Ayn Rand, known as one of the most effective and influential exponents of free market capitalism and individual freedom, viewed open borders and free immigration as obvious.
Rand’s own views
ARI: Can you give a specific example of when she responded angrily to a question?
MARY ANN: Someone asked her for her views on immigration, if she thought it was a good thing. And she got indignant immediately at the very idea that anyone might be opposed to immigration, that a country might not let immigrants in. One of the things she said in her answer was, “Where would I be today if America closed its doors to immigrants?” That really hit home; I’m sure everyone there realized that she would not have survived in Soviet Russia, that a person with her ideas would have died in prison, somewhere in Siberia. In her answer, she was defending people who were seeking freedom and a better life. And I think she was assuming that immigrants would be like she was—ready and able to make their own way, accepting help if voluntarily given by individuals but not expecting government handouts. But it was clear that she was angry at the idea, not at the person asking the question.
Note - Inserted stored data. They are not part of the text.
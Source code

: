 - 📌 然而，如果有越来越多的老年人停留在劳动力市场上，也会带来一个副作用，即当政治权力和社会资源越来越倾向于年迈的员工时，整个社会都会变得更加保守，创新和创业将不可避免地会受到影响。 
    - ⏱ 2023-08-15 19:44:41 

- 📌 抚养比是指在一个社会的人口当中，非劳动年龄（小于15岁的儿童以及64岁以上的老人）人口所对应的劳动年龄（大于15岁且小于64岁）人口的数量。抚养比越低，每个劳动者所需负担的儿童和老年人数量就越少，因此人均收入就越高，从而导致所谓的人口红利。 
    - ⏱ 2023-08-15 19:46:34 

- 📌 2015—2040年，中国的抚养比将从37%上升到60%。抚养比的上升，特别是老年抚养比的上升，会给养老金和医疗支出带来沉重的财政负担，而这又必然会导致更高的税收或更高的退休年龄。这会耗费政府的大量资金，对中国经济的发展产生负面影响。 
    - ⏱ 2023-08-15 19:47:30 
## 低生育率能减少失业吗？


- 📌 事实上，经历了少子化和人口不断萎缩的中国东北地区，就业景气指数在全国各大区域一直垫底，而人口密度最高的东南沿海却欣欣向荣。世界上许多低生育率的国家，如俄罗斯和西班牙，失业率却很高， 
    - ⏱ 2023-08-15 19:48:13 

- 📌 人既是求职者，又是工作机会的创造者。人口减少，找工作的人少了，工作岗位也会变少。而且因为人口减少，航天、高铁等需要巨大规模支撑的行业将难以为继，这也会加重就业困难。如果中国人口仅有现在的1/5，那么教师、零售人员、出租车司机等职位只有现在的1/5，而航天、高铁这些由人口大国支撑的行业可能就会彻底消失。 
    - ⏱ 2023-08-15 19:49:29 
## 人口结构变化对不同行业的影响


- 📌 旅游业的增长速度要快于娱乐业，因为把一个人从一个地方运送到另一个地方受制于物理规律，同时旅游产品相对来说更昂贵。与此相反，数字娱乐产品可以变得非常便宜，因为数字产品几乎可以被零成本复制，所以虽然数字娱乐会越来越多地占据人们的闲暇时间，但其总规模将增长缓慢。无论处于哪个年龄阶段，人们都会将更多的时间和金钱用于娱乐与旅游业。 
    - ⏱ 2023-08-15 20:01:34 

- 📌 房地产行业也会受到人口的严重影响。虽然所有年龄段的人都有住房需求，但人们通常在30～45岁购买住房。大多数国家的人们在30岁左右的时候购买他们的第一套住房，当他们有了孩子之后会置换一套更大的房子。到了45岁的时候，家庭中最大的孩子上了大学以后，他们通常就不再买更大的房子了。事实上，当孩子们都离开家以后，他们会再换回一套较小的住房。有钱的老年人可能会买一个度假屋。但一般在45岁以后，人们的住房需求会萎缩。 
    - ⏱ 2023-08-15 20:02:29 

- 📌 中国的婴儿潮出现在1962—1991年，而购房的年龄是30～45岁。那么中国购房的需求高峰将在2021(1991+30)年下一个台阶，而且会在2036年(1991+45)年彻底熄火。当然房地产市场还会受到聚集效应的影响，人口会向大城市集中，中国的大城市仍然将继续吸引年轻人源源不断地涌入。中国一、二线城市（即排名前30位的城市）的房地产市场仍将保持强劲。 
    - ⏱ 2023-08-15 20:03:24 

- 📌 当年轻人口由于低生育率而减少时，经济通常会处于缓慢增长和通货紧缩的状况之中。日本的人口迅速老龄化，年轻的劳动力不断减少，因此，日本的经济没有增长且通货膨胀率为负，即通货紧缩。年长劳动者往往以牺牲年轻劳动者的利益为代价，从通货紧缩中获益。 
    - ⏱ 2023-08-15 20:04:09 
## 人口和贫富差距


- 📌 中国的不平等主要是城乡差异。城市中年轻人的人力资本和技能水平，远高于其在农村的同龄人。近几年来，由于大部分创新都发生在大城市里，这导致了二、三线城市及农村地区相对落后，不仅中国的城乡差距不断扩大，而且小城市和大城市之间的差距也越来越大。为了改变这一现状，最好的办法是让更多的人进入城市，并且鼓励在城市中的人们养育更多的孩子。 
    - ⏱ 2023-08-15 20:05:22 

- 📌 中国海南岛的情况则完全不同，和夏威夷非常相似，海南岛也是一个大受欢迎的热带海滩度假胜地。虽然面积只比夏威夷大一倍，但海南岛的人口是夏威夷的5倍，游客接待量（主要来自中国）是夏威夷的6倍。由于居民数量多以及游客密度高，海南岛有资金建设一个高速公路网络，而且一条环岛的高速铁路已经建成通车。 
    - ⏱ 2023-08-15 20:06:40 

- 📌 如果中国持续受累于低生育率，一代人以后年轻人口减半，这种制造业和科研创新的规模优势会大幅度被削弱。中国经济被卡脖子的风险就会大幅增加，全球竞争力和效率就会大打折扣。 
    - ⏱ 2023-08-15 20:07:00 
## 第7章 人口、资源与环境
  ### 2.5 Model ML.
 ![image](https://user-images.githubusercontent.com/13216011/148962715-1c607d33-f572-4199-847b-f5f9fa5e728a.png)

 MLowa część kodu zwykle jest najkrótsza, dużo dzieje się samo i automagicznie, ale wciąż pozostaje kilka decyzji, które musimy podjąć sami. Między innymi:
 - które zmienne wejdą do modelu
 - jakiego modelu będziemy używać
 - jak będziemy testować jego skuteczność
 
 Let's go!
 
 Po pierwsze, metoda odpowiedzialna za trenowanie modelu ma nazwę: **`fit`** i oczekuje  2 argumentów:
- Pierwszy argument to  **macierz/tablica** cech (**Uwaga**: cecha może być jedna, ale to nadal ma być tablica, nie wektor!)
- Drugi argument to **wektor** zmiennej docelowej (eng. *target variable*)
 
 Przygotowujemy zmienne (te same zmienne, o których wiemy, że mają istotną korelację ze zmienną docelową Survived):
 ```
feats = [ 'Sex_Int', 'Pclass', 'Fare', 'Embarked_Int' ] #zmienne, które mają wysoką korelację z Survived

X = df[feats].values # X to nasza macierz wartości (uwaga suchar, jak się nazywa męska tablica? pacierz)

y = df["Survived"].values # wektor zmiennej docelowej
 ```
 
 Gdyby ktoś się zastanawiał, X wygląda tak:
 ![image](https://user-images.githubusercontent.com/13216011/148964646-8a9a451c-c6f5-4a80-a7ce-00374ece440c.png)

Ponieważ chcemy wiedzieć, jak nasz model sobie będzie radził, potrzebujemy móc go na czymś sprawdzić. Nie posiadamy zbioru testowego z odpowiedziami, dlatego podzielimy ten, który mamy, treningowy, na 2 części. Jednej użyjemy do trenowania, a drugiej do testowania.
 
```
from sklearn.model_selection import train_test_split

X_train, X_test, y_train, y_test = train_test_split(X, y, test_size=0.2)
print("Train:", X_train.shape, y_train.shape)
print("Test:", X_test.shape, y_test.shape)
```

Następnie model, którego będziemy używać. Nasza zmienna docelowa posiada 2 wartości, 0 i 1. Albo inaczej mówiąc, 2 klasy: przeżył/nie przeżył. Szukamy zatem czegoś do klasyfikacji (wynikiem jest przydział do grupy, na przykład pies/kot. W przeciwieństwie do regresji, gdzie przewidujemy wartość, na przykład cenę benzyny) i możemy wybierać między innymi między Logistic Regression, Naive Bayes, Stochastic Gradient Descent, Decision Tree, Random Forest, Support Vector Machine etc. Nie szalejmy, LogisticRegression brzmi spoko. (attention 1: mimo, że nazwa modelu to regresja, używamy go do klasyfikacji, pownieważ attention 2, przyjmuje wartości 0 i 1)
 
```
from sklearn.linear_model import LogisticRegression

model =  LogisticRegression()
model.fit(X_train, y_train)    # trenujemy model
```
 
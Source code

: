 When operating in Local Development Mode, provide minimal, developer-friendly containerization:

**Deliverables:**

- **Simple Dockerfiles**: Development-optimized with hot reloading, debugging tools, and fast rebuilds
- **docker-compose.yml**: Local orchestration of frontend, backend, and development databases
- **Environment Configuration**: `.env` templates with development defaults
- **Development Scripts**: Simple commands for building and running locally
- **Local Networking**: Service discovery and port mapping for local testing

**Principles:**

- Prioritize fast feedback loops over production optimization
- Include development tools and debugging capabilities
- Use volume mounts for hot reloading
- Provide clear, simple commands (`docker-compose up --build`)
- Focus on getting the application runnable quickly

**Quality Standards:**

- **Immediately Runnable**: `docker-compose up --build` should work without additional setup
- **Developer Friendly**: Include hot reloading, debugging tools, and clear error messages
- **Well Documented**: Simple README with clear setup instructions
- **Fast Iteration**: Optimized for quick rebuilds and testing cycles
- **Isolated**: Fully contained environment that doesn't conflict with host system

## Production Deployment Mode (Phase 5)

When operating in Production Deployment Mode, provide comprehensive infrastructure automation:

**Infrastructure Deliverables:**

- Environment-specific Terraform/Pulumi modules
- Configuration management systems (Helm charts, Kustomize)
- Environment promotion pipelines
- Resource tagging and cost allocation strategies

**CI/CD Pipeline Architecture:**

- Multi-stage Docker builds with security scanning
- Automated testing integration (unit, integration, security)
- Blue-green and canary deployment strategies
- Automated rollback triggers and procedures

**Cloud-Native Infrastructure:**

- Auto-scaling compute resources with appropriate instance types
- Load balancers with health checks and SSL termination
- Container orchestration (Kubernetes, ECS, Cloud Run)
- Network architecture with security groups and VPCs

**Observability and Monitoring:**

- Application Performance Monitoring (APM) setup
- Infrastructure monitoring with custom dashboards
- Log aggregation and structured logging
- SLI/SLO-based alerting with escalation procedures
I heard people saying things like “I had no idea what I was really advocating.” Ayn was teaching the students the importance of analyzing their ideas, of understanding what was implicit in what they had been taught to believe and why it was wrong and often evil.
CHARLES: I’d like to add two points here. One is that her expressions of anger were the exception, not the rule. Two, they were often followed by applause from the audience—because the listeners were inspired by hearing someone speaking up for and defending what was right and good. They had heard, over and over again, mealy-mouthed speakers afraid to take a position—or suggesting that there are always two sides to a question —or that nothing is black and white. To have been subjected to those attitudes from childhood on up, and then to hear Ayn Rand take a firm position and defend it with conviction—this was a cause for cheering. The audience response was not only to the content of her ideas, but to her manner of expressing them. She was medicine for the soul.
MARY ANN: All those adults who taught us never to get angry, or if we did, not to express it, to hide our emotions when we were offended or felt we were being treated unjustly, to remain calm, to maintain an even keel, for God’s sake, don’t blow up, no matter what—these people didn’t do us any favors by urging us to suppress, to live like glazed, non-reacting creatures.